- [Supplied data]
>>>>>
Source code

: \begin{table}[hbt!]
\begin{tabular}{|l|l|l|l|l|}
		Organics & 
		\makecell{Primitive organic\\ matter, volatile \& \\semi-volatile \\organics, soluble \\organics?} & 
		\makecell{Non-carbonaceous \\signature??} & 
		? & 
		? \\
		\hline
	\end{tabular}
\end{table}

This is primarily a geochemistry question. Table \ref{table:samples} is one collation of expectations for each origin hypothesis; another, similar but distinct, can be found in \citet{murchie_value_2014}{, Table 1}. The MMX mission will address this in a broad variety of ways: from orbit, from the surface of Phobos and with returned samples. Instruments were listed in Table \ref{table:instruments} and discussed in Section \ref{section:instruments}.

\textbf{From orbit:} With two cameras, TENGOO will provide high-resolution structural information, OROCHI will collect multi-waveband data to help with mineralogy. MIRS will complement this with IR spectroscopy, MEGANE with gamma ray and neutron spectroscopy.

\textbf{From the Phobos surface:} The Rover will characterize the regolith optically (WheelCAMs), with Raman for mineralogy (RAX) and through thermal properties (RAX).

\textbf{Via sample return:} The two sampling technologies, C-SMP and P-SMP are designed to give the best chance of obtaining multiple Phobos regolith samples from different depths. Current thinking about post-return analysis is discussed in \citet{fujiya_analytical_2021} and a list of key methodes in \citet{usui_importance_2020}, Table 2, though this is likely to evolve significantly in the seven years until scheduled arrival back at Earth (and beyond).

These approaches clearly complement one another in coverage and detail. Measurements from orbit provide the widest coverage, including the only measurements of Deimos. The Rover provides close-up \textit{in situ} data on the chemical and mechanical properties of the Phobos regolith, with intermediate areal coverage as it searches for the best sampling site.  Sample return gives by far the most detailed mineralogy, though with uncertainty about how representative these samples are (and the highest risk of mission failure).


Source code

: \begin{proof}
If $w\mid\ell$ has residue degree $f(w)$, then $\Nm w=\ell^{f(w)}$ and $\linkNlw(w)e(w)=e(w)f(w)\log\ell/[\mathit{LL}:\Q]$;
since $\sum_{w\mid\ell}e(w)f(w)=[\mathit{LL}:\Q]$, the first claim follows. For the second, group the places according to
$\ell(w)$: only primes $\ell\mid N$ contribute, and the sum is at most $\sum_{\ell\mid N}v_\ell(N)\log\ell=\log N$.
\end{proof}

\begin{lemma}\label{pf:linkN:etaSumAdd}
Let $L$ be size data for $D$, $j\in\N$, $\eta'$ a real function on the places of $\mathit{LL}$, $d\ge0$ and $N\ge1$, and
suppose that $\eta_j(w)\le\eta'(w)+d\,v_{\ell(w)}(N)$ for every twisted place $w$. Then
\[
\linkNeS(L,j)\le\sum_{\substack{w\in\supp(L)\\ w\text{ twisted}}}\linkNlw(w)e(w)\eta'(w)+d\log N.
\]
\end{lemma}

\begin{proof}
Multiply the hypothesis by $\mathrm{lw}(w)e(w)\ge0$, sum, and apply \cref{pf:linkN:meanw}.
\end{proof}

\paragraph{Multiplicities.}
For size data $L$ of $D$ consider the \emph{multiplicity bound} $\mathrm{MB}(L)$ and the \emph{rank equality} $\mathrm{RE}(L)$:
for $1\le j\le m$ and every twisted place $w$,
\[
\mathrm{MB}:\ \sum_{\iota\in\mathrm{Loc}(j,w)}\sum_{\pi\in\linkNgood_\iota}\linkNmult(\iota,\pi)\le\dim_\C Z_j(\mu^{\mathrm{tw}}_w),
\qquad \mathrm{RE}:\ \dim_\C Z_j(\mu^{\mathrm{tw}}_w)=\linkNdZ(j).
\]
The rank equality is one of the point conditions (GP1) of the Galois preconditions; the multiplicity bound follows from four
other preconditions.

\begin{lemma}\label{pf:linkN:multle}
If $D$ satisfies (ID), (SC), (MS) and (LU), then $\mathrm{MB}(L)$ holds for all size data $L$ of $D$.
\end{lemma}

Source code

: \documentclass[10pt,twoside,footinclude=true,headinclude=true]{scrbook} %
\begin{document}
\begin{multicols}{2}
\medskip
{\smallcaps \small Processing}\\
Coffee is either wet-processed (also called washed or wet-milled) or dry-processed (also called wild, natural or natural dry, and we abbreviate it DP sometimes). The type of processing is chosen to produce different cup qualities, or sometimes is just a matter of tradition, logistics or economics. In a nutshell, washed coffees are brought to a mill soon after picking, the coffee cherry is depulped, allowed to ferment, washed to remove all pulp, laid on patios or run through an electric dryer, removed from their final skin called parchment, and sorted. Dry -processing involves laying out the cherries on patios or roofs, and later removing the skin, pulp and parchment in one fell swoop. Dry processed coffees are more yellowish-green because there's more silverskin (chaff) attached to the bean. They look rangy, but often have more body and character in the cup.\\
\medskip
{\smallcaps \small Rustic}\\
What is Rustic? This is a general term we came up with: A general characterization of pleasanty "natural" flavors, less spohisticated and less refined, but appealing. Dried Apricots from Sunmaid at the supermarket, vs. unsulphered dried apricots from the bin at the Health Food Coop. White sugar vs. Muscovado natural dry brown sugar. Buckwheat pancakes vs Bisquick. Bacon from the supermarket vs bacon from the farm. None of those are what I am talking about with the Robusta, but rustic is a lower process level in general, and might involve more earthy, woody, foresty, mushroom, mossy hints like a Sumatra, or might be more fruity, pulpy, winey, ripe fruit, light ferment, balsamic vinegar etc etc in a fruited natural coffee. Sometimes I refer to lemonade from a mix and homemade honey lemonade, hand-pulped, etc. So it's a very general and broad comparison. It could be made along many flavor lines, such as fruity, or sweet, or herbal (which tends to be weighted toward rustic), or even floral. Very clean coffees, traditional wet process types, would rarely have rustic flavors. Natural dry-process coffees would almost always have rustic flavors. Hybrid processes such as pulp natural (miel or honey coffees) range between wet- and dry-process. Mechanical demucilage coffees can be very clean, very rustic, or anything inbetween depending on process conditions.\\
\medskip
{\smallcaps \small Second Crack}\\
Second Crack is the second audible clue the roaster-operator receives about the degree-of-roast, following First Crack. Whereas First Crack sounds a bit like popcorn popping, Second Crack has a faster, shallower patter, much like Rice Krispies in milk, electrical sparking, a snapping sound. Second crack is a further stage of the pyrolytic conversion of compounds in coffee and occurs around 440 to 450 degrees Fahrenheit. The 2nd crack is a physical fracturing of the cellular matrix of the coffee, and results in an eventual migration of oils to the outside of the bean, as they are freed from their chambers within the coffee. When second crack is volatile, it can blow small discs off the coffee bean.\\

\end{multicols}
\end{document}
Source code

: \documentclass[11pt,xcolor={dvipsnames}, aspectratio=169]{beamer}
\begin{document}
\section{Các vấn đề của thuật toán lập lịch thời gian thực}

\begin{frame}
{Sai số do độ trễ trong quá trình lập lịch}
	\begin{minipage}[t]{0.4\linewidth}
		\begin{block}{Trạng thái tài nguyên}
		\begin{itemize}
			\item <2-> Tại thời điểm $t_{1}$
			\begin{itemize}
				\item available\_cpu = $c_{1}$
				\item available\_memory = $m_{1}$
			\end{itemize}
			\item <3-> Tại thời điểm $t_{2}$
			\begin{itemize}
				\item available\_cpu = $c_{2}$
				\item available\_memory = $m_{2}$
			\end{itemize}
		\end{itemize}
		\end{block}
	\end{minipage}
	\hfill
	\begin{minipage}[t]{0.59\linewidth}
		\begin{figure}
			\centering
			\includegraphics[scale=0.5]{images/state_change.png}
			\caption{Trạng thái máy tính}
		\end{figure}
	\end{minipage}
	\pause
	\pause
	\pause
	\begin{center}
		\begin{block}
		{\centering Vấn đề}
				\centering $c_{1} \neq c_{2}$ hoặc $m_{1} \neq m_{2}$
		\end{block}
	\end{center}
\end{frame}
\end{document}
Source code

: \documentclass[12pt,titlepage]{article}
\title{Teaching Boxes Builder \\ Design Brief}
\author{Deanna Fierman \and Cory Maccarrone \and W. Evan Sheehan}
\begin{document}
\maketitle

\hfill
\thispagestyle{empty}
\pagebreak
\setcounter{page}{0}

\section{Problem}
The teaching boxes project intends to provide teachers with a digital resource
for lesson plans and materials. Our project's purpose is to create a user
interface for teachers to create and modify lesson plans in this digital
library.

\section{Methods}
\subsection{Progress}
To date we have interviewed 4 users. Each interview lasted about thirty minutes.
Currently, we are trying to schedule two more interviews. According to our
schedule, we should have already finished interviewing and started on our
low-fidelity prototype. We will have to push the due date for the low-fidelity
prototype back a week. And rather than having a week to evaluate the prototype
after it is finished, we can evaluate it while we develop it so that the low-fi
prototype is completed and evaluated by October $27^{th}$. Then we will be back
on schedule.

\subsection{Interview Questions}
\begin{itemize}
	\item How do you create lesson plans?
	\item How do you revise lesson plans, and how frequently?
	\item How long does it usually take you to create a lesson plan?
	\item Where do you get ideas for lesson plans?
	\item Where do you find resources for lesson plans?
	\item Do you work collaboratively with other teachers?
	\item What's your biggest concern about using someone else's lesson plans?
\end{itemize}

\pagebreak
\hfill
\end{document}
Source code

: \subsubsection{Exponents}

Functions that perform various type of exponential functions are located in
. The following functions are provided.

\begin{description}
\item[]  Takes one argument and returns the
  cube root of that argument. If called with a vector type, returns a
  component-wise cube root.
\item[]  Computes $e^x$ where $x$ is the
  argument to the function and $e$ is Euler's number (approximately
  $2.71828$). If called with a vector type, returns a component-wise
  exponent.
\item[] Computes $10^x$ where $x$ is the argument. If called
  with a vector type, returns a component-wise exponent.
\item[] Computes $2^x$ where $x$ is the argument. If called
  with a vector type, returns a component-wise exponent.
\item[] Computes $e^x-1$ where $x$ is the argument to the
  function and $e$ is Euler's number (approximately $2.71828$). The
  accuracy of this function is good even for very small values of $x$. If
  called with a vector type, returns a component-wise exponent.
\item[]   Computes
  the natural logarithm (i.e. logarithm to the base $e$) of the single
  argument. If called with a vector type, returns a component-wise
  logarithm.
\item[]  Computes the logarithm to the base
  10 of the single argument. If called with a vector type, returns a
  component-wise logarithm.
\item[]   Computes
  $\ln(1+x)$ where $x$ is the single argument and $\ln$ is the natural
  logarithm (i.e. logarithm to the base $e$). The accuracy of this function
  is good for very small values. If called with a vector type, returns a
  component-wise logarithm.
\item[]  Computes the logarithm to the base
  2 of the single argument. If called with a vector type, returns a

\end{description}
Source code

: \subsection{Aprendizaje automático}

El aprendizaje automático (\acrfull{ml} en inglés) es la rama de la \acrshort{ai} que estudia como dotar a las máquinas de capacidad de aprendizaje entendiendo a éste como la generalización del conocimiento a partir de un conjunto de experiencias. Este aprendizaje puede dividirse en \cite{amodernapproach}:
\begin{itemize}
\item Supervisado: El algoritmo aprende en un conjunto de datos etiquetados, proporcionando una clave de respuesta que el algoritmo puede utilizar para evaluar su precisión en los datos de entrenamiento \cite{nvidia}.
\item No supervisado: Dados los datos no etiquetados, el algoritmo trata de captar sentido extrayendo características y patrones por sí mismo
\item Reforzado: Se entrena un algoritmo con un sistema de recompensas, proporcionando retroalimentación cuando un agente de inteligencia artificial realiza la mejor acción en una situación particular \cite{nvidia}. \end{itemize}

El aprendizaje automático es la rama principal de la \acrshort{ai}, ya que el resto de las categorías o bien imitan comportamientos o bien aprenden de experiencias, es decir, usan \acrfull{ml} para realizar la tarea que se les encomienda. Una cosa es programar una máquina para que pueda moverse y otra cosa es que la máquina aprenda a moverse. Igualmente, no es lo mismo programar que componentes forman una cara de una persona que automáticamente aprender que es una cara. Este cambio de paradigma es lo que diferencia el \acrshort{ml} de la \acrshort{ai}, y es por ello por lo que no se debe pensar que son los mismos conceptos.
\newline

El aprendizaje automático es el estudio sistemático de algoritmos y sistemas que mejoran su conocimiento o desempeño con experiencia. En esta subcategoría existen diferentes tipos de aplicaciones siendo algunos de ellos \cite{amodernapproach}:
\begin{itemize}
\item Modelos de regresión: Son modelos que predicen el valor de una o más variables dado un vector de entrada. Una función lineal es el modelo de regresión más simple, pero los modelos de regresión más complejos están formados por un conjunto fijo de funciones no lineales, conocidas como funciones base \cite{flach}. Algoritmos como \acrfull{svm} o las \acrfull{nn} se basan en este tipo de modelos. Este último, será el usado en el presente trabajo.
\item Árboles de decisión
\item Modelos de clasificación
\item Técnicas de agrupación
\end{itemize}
<<<<<
- [About this task] From the records above, copy each line where the word "Trạng" can be found.

- [Exercise solution]
		\begin{block}{Trạng thái tài nguyên}
			\caption{Trạng thái máy tính}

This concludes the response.